Quando Buttafuoco – ormai sempre più sospetto – verrà arrestato, gli inquirenti erano certi che l’uomo porterà alle indagini degli sviluppi importanti. Tra i responsabili del rapimento di Mauro De Mauro, secondo gli inquirenti ci sarebbe anche un misterioso MISTER X; un uomo che Buttafuoco aveva cercato – con una telefonata – in maniera insistente a Parigi. Secondo le voci che si diffusero sulla stampa, il MISTER X era l’avvocato Vito Guarrasi. Scattò anche per lui un mandato di cattura; la Polizia era pronta a emanare un comunicato il 14 novembre 1970. Stranamente, però, quel giorno non accadde nulla: un comunicato venne emesso, ma veniva detto che Buttafuoco poteva uscire di prigione e le indagini si dovevano interrompere.
Intanto i Carabinieri, comandati dal generale Carlo Alberto Dalla Chiesa, svolsero le indagini seguendo con decisione la pista della droga. Il Generale si rifiutava di seguire la pista che collegava la morte di Enrico Mattei al rapimento di Mauro De Mauro, in quanto egli stesso diceva che fosse assurda questa ipotesi, poiché se la morte del presidente dell’ENI fosse stata provocata da un atto di sabotaggio al suo aereo, ciò implicava che la morte di Mattei fosse un delitto di Stato, e il Generale si rifiutava di andare contro lo Stato. Dalla Chiesa, dunque, sembrava rifiutare a prescindere la pista Mattei, forse perché non poteva accettare l’idea che all’interno delle istituzioni del Paese potesse maturare l’organizzazione di un omicidio politico. Il Generale, inoltre, cercava di convincere la famiglia De Mauro a lasciar perdere le ipotesi che riconducevano a personalità legate alla politica e all’ENI.
Franca De Mauro dichiarò che circa “le indagini sulla scomparsa di mio padre ricordo che il comportamento dei Carabinieri e in particolare quello di Dalla Chiesa, fu molto ambiguo.

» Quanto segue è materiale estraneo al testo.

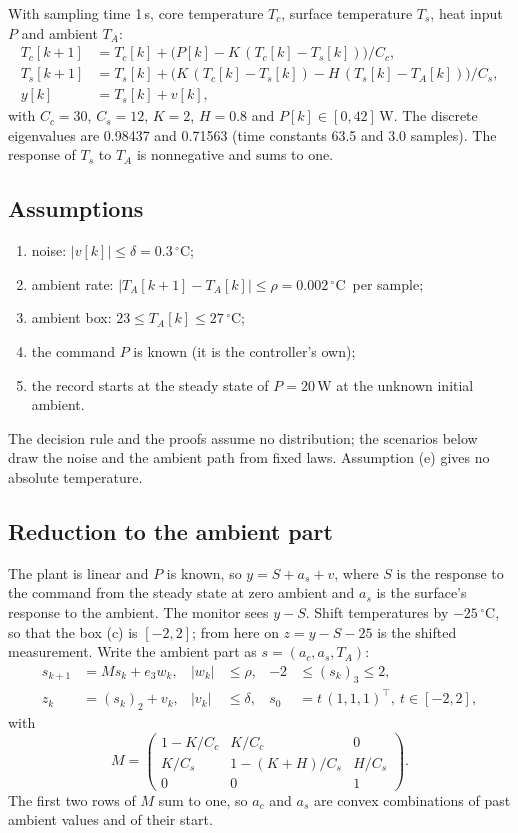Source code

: \documentclass[11pt,a4paper]{article}
\newcommand{\degC}{\ensuremath{{}^\circ}C}
\begin{document}
With sampling time 1\,s, core temperature $T_c$, surface temperature $T_s$, heat input $P$ and ambient $T_A$:
\begin{align*}
T_c[k+1] &= T_c[k] + \bigl(P[k] - K\,(T_c[k]-T_s[k])\bigr)/C_c,\\
T_s[k+1] &= T_s[k] + \bigl(K\,(T_c[k]-T_s[k]) - H\,(T_s[k]-T_A[k])\bigr)/C_s,\\
y[k] &= T_s[k] + v[k],
\end{align*}
with $C_c = 30$, $C_s = 12$, $K = 2$, $H = 0.8$ and $P[k]\in[0,42]$\,W. The discrete eigenvalues are 0.98437 and
0.71563 (time constants 63.5 and 3.0 samples). The response of $T_s$ to $T_A$ is nonnegative and sums to one.

\subsection{Assumptions}

\begin{enumerate}[label=(\alph*)]
\item noise: $|v[k]|\le\delta = 0.3$\,\degC;
\item ambient rate: $|T_A[k+1]-T_A[k]|\le\rho = 0.002$\,\degC\ per sample;
\item ambient box: $23\le T_A[k]\le 27$\,\degC;
\item the command $P$ is known (it is the controller's own);
\item the record starts at the steady state of $P = 20$\,W at the unknown initial ambient.
\end{enumerate}
The decision rule and the proofs assume no distribution; the scenarios below draw the noise and the ambient path
from fixed laws. Assumption (e) gives no absolute temperature.

\subsection{Reduction to the ambient part}\label{sec:reduce}

The plant is linear and $P$ is known, so $y = S + a_s + v$, where $S$ is the response to the command from the steady
state at zero ambient and $a_s$ is the surface's response to the ambient. The monitor sees $y - S$. Shift
temperatures by $-25$\,\degC, so that the box (c) is $[-2,2]$; from here on $z = y - S - 25$ is the shifted
measurement. Write the ambient part as $s = (a_c, a_s, T_A)$:
\begin{align*}
s_{k+1} &= M s_k + e_3 w_k, & |w_k|&\le\rho, & -2 &\le (s_k)_3\le 2,\\
z_k &= (s_k)_2 + v_k, & |v_k|&\le\delta, & s_0 &= t\,(1,1,1)^\top,\ t\in[-2,2],
\end{align*}
with
\[
M = \begin{pmatrix} 1-K/C_c & K/C_c & 0\\ K/C_s & 1-(K+H)/C_s & H/C_s\\ 0 & 0 & 1\end{pmatrix}.
\]
The first two rows of $M$ sum to one, so $a_c$ and $a_s$ are convex combinations of past ambient values and of their
start.
\end{document}
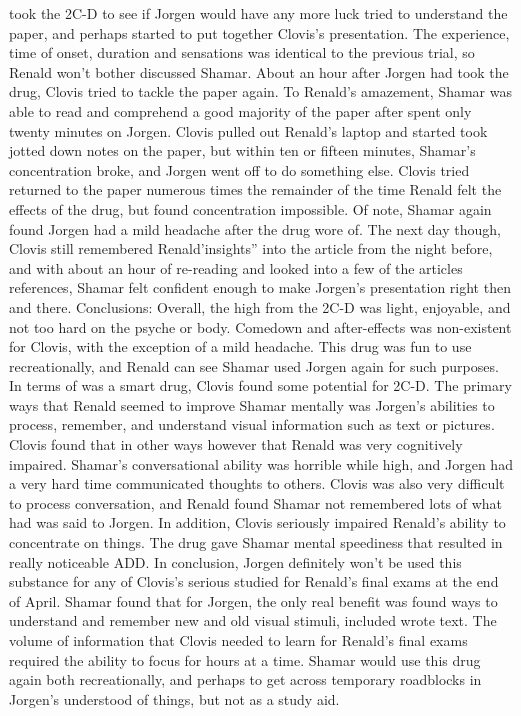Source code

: \documentclass[12pt]{book}
\begin{document}
took the 2C-D to see if Jorgen would have any more luck tried to understand the paper, and perhaps started to put together Clovis's presentation. The experience, time of onset, duration and sensations was identical to the previous trial, so Renald won't bother discussed Shamar. About an hour after Jorgen had took the drug, Clovis tried to tackle the paper again. To Renald's amazement, Shamar was able to read and comprehend a good majority of the paper after spent only twenty minutes on Jorgen. Clovis pulled out Renald's laptop and started took jotted down notes on the paper, but within ten or fifteen minutes, Shamar's concentration broke, and Jorgen went off to do something else. Clovis tried returned to the paper numerous times the remainder of the time Renald felt the effects of the drug, but found concentration impossible. Of note, Shamar again found Jorgen had a mild headache after the drug wore of. The next day though, Clovis still remembered Renald'insights'' into the article from the night before, and with about an hour of re-reading and looked into a few of the articles references, Shamar felt confident enough to make Jorgen's presentation right then and there. Conclusions: Overall, the high from the 2C-D was light, enjoyable, and not too hard on the psyche or body. Comedown and after-effects was non-existent for Clovis, with the exception of a mild headache. This drug was fun to use recreationally, and Renald can see Shamar used Jorgen again for such purposes. In terms of was a smart drug, Clovis found some potential for 2C-D. The primary ways that Renald seemed to improve Shamar mentally was Jorgen's abilities to process, remember, and understand visual information such as text or pictures. Clovis found that in other ways however that Renald was very cognitively impaired. Shamar's conversational ability was horrible while high, and Jorgen had a very hard time communicated thoughts to others. Clovis was also very difficult to process conversation, and Renald found Shamar not remembered lots of what had was said to Jorgen. In addition, Clovis seriously impaired Renald's ability to concentrate on things. The drug gave Shamar mental speediness that resulted in really noticeable ADD. In conclusion, Jorgen definitely won't be used this substance for any of Clovis's serious studied for Renald's final exams at the end of April. Shamar found that for Jorgen, the only real benefit was found ways to understand and remember new and old visual stimuli, included wrote text. The volume of information that Clovis needed to learn for Renald's final exams required the ability to focus for hours at a time. Shamar would use this drug again both recreationally, and perhaps to get across temporary roadblocks in Jorgen's understood of things, but not as a study aid.
\end{document}
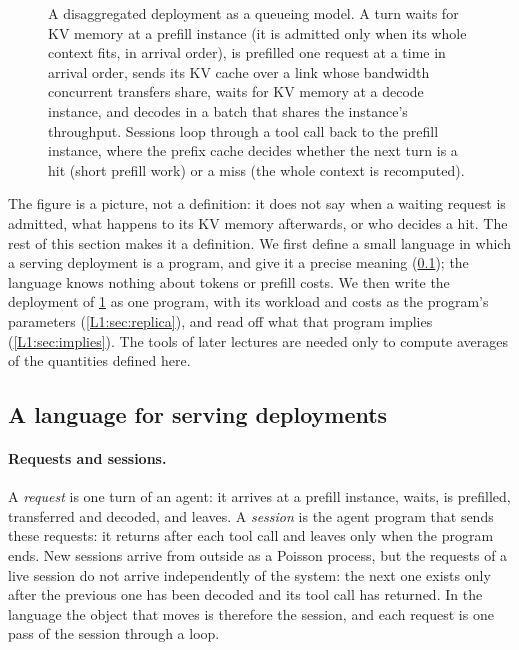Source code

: \begin{figure}[t]
\caption{A disaggregated deployment as a queueing model. A turn waits for KV memory
at a prefill instance (it is admitted only when its whole context fits, in arrival
order), is prefilled one request at a time in arrival order, sends its KV cache over a
link whose bandwidth concurrent transfers share, waits for KV memory at a decode
instance, and decodes in a batch that shares the instance's throughput. Sessions loop
through a tool call back to the prefill instance, where the prefix cache decides
whether the next turn is a hit (short prefill work) or a miss (the whole context is
recomputed).}
\label{fig:deployment}
\end{figure}

The figure is a picture, not a definition: it does not say when a waiting request is
admitted, what happens to its KV memory afterwards, or who decides a hit. The rest of
this section makes it a definition. We first define a small language in which a
serving deployment is a program, and give it a precise meaning
(\cref{L1:sec:language}); the language knows nothing about tokens or prefill costs.
We then write the deployment of \cref{fig:deployment} as one program, with its
workload and costs as the program's parameters (\cref{L1:sec:replica}), and read off
what that program implies (\cref{L1:sec:implies}). The tools of later lectures are
needed only to compute averages of the quantities defined here.

\subsection{A language for serving deployments}\label{L1:sec:language}

\paragraph{Requests and sessions.} A \emph{request} is one turn of an agent: it
arrives at a prefill instance, waits, is prefilled, transferred and decoded, and
leaves. A \emph{session} is the agent program that sends these requests: it returns
after each tool call and leaves only when the program ends. New sessions arrive from
outside as a Poisson process, but the requests of a live session do not arrive
independently of the system: the next one exists only after the previous one has been
decoded and its tool call has returned. In the language the object that moves is
therefore the session, and each request is one pass of the session through a loop.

Dalla Chiesa si comportò con noi come se dovessimo nascondere qualcosa. Egli continuava a sostenere insistentemente che papà era scomparso perché si stava occupando di mafia e droga nella zona di Terrasini e che noi non volevamo ammetterlo. Io ricordo perfettamente che papà era stato a Terrasini nell’estate del 1970, ma era stato insieme a noi ospite del cognato di Gigi Di Gregorio: un amico mio e del mio fidanzato. Dalla Chiesa non voleva sentire parlare di ENI e della pista Mattei. Egli le trattava come sciocchezze delle quali noi eravamo ingiustamente infatuati. Ricordo che il giorno dopo il rapimento di papà, prima che giungessero a casa gli inquirenti, quando noi avevamo solo sporto denuncia in Questura, venne a casa Fantozzi, amministratore dell’ORA e consigliò a noi e a me in particolare di non parlare con la polizia, ma di riferire eventuali segreti o notizie riguardanti nostro padre solo ai Carabinieri e a Dalla Chiesa. Io mi rifiutai di seguire il consiglio di Fantozzi, dicendogli chiaramente che avrei detto tutto sia alla Polizia e sia ai Carabinieri.”
Tullio De Mauro, fratello di Mauro, dichiarò che “in una conversazione con l’allora colonnello Carlo Alberto Dalla Chiesa, il quale coordinava le indagini dell’Arma sulla sparizione di mio fratello, io ero stato colpito da quanto l’alto ufficiale mi aveva detto e cioè: ma no professore, questa è criminalità, questi sono criminali, suo fratello si occupava di droga e poi aggiunse caro professore, la mafia non esiste. Alcuni giorni addietro mia cognata Elda mi ha riferito di un episodio di cui io non ero a conoscenza e che riguarda sempre i nostri rapporti con il Colonnello Dalla Chiesa. Poco prima del definitivo trasferimento di mia cognata a Roma, avvenuto nel mese di gennaio 1971, Dalla Chiesa si recò a casa sua per salutarla e in quell’occasione mia cognata disse di non riuscire a spiegarsi tutto ciò che aveva coinvolto la sua famiglia, senza ipotizzare interventi dall’alto. Dalla Chiesa le rispose: cara signora, che vuole, che io vada contro lo Stato? Io non vado contro lo Stato.”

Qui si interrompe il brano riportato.